REQUIRED ACTION ::
Search the data below, and report every line in which "that" occurs.

EXERCISE DATA ::
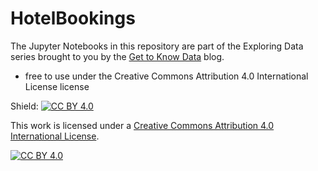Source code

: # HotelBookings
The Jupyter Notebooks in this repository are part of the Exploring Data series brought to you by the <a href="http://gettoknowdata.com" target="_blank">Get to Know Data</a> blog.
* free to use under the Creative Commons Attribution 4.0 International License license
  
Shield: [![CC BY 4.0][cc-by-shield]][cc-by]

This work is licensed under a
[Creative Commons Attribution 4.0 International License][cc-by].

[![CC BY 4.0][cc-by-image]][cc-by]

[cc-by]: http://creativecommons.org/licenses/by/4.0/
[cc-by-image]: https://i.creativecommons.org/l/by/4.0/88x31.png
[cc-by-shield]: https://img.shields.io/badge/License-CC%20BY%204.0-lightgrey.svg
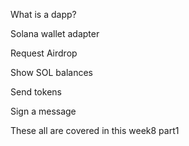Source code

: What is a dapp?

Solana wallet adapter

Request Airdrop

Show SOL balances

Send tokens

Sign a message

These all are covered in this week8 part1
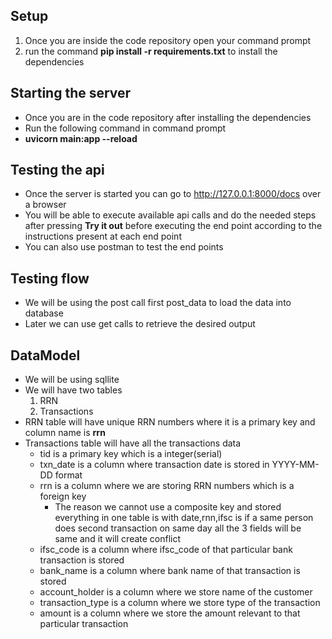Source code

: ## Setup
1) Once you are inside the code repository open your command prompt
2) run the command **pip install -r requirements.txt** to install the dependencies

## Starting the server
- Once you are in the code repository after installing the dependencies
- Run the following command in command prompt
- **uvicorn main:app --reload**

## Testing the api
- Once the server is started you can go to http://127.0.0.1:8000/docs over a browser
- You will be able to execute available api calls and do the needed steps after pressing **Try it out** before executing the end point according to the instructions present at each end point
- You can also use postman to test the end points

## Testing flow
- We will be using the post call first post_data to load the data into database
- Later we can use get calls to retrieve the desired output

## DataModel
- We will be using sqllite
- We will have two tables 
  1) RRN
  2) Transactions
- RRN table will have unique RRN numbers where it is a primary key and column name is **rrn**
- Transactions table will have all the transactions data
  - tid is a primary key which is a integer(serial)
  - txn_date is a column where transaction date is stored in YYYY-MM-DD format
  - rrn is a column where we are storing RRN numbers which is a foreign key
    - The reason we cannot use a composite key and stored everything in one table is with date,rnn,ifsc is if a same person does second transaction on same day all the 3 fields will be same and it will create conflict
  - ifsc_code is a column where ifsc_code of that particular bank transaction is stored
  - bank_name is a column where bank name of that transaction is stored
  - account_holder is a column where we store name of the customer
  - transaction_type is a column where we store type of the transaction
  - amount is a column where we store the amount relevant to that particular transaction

RESPONSE AREA ::
  - ifsc_code is a column where ifsc_code of that particular bank transaction is stored
  - bank_name is a column where bank name of that transaction is stored
  - amount is a column where we store the amount relevant to that particular transaction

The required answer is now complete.